**WHAT YOU WILL DO:**
Going through the entries below, count each line that holds "scheme" and give only the total.

**SOURCE INFORMATION:**
◆ ◆ ◆ ◆
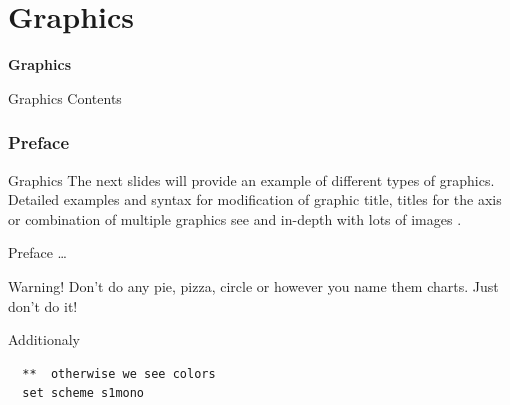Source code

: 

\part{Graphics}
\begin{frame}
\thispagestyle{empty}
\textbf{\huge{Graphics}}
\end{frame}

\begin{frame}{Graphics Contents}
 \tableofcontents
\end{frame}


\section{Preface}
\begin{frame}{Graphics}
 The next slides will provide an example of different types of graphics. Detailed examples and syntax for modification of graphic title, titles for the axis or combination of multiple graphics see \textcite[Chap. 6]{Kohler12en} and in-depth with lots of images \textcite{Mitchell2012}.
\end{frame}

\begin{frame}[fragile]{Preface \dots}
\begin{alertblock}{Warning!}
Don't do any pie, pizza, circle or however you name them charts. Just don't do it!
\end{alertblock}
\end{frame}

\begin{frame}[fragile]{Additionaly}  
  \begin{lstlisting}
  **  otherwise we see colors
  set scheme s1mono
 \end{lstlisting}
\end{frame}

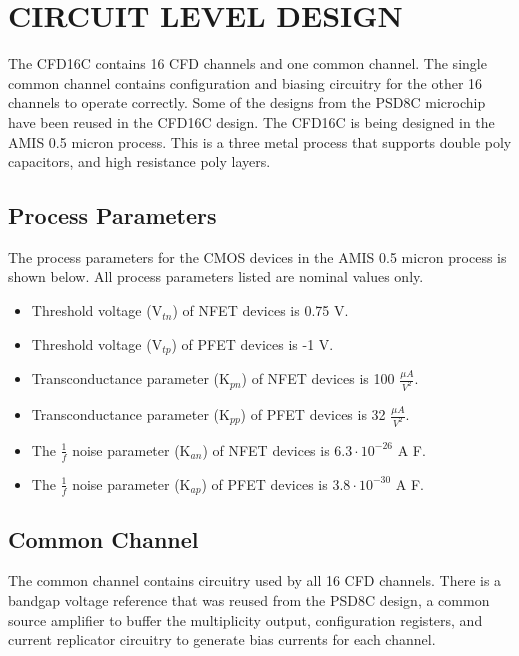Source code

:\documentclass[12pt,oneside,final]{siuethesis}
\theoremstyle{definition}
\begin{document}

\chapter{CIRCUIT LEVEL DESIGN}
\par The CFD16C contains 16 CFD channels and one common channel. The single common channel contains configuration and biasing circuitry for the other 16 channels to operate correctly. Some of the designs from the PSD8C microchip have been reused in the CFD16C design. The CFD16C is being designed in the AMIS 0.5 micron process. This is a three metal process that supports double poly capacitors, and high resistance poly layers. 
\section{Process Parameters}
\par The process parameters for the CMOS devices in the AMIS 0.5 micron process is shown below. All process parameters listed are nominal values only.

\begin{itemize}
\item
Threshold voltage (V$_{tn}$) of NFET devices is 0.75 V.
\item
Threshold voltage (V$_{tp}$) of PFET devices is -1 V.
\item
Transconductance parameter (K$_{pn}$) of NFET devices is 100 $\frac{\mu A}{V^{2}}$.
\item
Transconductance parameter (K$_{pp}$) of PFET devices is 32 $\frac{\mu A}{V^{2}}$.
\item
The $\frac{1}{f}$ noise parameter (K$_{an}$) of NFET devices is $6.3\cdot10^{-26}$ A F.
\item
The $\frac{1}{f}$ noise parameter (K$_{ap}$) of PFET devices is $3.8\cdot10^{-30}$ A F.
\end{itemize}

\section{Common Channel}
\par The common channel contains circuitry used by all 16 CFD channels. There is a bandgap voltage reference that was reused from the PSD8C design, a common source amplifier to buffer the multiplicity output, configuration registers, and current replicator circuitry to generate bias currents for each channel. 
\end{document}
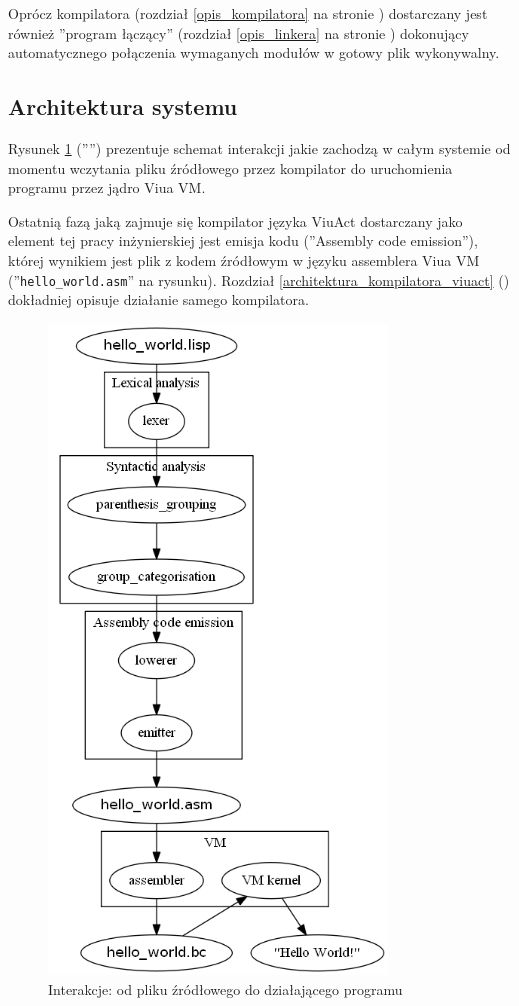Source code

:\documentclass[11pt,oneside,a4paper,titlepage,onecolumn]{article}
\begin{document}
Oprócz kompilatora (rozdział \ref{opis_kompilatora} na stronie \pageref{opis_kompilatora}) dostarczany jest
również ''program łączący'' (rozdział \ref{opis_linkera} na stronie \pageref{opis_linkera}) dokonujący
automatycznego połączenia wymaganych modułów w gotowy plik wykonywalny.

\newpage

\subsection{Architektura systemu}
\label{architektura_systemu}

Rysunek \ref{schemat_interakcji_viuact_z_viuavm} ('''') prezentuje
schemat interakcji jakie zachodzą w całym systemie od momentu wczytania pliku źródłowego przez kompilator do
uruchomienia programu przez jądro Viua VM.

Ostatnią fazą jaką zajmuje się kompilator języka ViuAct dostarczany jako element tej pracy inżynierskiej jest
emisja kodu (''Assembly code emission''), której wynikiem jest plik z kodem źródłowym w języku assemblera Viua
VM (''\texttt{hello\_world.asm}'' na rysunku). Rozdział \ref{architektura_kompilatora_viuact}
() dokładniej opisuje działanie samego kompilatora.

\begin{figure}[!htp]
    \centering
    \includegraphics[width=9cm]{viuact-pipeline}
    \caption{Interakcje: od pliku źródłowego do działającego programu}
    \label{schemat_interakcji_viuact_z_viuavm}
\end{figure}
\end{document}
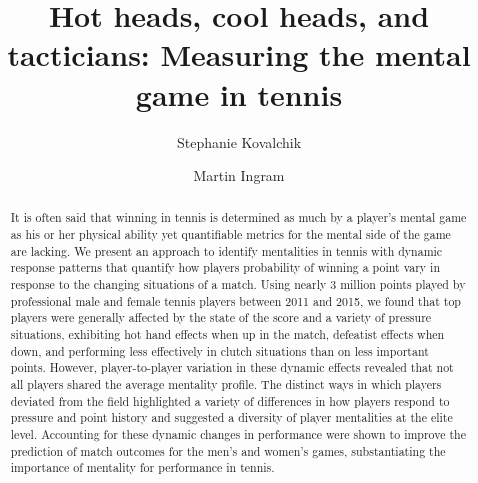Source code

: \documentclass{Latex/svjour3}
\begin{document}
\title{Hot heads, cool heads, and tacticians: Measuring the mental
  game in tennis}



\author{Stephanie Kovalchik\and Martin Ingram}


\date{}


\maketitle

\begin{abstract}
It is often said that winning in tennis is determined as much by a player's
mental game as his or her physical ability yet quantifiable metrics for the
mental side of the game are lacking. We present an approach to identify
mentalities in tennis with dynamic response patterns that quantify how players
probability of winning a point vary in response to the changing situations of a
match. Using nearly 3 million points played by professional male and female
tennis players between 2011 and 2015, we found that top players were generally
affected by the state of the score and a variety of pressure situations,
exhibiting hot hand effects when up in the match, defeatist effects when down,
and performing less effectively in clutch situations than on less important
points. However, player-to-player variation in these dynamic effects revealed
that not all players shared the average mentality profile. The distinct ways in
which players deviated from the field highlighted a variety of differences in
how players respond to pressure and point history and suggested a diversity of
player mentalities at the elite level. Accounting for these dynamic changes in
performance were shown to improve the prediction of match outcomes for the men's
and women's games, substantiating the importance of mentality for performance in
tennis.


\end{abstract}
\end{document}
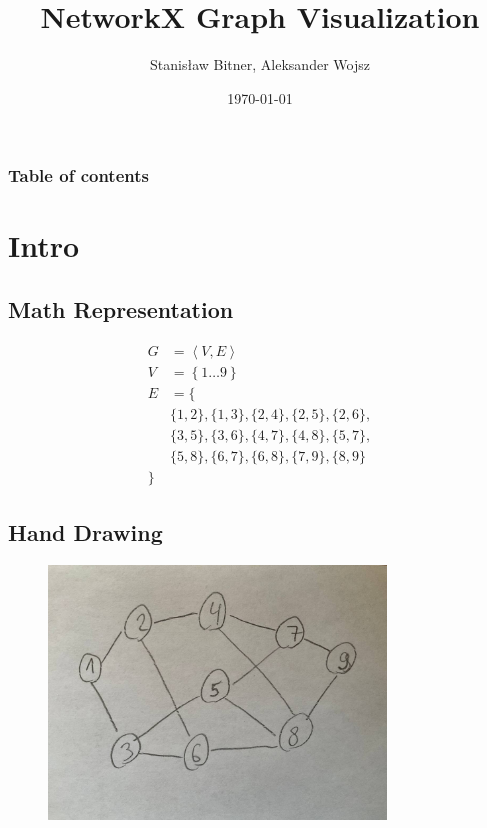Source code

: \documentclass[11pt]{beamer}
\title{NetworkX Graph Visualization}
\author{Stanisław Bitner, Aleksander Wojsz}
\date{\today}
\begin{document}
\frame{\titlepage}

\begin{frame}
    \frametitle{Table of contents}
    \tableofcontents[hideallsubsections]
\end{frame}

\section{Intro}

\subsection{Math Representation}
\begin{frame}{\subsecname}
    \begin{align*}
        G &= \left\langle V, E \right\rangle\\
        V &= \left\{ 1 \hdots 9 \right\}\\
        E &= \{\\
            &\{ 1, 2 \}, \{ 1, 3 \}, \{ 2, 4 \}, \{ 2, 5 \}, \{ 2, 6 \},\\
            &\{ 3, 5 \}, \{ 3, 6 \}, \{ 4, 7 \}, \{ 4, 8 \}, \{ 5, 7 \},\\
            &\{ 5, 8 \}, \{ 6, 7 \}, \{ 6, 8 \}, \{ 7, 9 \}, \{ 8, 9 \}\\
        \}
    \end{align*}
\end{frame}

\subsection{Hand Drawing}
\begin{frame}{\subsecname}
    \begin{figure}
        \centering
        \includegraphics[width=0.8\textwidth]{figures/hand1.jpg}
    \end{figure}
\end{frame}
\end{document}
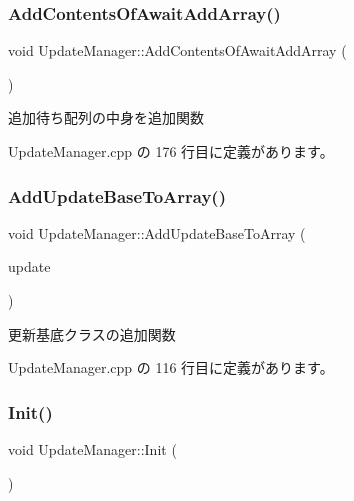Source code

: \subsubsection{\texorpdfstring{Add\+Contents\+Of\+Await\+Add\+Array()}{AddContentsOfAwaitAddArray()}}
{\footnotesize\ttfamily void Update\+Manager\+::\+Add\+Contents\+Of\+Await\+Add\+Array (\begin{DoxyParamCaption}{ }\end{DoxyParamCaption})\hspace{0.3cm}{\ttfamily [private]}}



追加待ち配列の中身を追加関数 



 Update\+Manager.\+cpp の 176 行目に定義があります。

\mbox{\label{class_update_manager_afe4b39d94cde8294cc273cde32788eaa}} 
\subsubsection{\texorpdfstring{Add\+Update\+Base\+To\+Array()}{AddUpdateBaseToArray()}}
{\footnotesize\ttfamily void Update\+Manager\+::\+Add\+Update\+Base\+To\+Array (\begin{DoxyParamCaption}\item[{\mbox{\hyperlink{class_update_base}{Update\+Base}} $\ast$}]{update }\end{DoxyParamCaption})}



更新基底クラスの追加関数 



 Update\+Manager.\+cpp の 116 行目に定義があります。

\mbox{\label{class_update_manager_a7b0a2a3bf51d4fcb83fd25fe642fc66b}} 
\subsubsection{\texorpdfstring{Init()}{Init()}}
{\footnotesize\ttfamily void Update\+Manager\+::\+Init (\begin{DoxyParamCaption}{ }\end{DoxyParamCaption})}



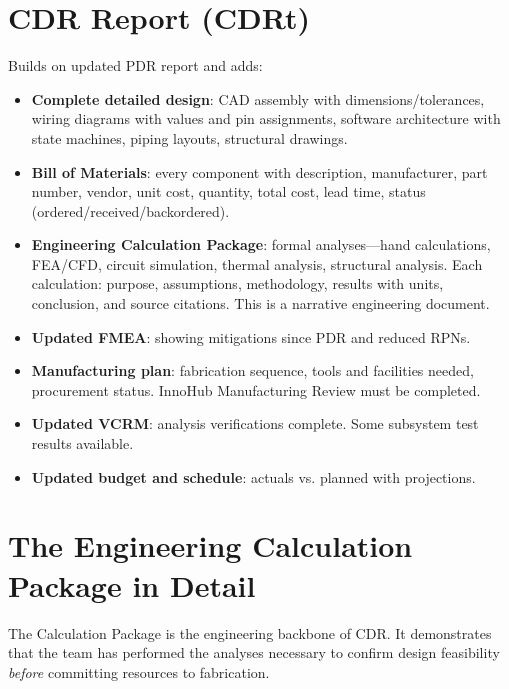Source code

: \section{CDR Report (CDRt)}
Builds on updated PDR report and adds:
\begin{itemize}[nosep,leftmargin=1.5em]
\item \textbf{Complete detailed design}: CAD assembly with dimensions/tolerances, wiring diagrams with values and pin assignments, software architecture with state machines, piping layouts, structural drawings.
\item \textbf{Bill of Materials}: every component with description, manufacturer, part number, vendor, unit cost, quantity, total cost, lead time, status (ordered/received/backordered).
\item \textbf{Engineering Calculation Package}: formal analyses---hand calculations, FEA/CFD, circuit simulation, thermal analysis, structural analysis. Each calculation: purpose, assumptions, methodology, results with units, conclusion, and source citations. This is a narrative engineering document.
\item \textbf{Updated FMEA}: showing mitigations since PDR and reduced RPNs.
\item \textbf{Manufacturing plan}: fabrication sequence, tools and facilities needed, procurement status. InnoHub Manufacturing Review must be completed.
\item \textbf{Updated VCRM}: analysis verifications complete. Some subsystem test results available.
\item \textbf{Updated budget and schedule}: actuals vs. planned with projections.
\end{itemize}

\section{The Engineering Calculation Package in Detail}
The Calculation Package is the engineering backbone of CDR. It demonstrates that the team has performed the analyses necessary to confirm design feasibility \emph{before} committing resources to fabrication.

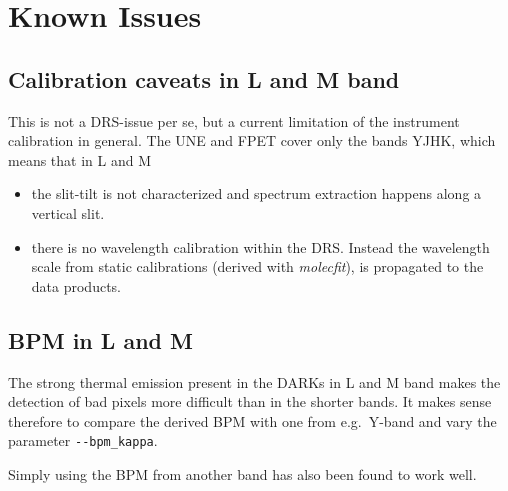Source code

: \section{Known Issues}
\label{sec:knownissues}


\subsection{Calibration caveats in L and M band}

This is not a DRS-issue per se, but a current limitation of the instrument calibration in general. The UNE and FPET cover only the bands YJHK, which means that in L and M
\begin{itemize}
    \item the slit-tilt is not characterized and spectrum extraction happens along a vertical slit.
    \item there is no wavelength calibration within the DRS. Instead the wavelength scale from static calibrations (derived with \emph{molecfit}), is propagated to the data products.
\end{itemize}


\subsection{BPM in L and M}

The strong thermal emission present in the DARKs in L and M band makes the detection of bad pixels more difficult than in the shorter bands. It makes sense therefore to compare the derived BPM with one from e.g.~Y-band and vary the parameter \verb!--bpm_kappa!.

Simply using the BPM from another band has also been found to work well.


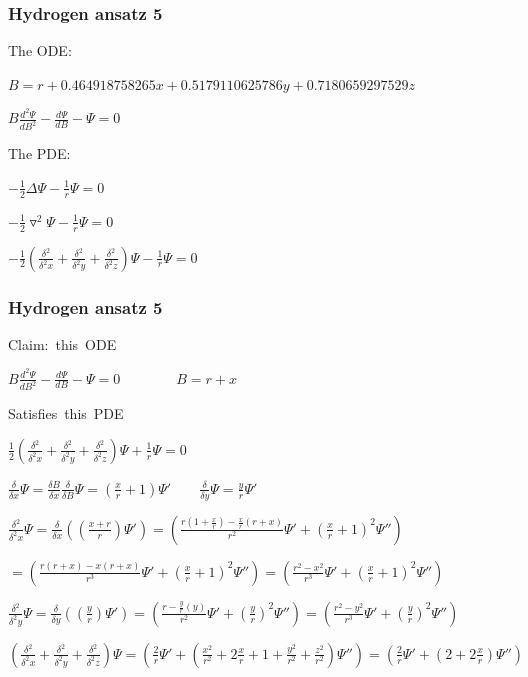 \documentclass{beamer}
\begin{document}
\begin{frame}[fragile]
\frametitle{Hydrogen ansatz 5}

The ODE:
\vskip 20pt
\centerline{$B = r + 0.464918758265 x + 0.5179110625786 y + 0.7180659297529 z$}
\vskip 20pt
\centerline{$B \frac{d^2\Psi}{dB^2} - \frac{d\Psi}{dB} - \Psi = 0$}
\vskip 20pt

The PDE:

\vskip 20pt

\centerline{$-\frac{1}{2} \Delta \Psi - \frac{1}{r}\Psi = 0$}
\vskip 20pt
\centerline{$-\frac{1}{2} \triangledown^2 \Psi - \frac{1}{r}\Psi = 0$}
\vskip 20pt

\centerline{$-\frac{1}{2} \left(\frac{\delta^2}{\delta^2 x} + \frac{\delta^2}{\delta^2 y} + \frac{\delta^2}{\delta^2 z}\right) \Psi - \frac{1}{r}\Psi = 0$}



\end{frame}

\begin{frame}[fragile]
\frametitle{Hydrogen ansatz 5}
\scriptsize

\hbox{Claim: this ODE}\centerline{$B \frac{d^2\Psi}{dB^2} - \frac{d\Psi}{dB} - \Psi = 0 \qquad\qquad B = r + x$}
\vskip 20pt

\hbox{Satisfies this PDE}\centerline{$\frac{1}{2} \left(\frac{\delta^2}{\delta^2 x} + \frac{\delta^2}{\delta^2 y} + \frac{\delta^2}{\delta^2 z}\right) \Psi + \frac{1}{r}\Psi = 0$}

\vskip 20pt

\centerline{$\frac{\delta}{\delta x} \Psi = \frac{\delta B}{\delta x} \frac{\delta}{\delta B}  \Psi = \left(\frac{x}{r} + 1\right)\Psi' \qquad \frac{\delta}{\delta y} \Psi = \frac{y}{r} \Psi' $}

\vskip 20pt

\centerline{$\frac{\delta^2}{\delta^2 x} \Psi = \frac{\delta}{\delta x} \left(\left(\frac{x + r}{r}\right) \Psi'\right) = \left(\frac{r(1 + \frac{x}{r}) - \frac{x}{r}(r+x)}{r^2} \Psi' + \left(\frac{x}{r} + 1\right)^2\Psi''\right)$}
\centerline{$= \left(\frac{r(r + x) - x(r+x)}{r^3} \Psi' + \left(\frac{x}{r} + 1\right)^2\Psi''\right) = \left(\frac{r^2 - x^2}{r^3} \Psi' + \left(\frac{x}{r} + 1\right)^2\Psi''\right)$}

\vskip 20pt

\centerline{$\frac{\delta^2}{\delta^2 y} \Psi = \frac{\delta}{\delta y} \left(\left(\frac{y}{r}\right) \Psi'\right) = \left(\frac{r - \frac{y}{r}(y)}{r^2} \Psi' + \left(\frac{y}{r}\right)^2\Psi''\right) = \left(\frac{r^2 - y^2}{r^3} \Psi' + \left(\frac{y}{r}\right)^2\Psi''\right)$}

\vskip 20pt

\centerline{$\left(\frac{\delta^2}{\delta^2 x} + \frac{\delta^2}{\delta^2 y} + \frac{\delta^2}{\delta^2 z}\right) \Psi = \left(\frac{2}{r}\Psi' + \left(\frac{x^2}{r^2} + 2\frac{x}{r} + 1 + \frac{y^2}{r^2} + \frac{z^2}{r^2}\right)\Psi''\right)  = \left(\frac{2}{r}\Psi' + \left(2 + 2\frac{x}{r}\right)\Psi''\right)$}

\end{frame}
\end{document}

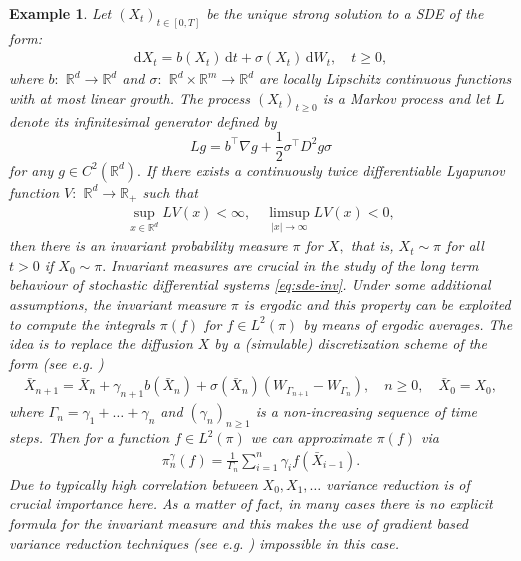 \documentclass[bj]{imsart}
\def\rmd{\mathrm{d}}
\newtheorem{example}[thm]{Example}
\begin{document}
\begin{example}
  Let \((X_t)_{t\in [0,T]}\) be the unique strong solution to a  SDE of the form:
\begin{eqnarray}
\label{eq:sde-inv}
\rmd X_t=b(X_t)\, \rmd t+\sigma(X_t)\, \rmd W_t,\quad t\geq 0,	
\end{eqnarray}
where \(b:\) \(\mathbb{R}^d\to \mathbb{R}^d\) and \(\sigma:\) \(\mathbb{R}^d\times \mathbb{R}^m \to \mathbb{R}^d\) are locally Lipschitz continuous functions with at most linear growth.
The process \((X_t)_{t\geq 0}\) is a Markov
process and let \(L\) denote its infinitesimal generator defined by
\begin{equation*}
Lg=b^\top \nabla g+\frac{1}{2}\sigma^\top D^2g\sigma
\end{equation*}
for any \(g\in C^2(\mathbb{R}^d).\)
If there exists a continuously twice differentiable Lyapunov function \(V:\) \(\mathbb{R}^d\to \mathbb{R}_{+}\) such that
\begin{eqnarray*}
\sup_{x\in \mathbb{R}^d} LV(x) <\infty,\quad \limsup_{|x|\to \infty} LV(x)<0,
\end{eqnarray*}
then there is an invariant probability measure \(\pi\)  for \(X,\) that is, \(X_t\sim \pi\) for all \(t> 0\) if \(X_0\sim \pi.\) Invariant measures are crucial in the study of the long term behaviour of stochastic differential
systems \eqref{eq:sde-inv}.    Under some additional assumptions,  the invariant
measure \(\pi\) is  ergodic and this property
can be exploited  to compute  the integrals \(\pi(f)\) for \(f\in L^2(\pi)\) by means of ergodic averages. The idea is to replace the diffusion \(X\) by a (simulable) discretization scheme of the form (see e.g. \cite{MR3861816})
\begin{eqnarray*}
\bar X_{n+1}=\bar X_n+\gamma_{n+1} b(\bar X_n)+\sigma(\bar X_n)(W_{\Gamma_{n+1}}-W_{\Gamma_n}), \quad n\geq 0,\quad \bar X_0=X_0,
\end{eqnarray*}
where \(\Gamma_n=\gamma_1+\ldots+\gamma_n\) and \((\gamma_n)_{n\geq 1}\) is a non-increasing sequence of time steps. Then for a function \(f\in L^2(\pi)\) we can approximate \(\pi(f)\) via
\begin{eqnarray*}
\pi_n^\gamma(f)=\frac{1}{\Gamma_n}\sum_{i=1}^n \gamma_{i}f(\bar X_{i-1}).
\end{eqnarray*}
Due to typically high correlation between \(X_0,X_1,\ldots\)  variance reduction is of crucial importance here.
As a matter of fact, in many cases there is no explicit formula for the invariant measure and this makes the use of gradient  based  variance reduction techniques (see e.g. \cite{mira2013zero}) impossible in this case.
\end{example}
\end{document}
◆ ◆ ◆ ◆
**SOLUTION TO THE EXERCISE:**
2